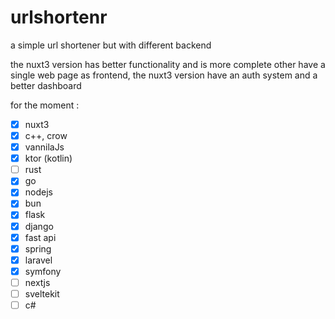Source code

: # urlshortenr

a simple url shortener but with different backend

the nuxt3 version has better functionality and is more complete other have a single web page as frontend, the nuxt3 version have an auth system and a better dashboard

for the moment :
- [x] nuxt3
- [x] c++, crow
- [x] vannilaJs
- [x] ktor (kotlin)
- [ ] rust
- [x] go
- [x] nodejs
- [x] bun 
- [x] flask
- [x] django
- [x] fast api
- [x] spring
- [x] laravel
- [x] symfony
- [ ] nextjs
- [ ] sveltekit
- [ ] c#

_ _ _ _

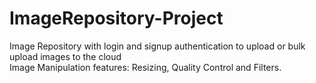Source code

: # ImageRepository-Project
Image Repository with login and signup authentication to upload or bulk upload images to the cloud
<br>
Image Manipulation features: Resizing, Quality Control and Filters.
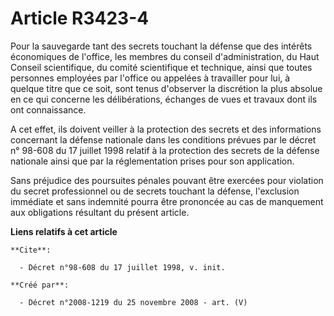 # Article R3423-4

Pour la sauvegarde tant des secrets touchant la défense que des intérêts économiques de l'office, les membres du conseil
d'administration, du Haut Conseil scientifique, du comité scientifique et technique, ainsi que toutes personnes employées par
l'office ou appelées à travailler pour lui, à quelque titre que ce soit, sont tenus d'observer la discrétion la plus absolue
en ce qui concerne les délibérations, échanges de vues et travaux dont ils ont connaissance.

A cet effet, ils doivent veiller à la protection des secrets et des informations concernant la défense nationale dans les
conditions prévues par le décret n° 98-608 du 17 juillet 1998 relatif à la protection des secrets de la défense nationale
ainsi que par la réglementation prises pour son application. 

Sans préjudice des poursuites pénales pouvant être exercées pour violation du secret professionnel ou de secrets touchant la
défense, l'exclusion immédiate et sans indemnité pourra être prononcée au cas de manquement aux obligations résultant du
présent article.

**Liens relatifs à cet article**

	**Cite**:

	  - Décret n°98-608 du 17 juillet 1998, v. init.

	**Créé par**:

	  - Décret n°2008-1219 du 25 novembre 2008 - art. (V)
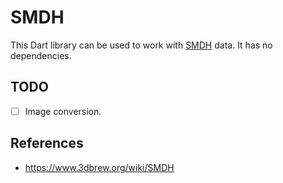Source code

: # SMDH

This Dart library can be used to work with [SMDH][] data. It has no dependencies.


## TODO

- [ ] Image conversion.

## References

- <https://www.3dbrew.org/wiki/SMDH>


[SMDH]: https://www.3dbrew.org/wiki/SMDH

_ _ _ _

_TASK TO COMPLETE_:
From the listing above, return the lines starting at the one with "- [ ] Image conversion." and ending at the one with "[SMDH]: https://www.3dbrew.org/wiki/SMDH", both kept, exactly as they appear and nothing more.

_TASK ANSWER_:
- [ ] Image conversion.

## References

- <https://www.3dbrew.org/wiki/SMDH>


[SMDH]: https://www.3dbrew.org/wiki/SMDH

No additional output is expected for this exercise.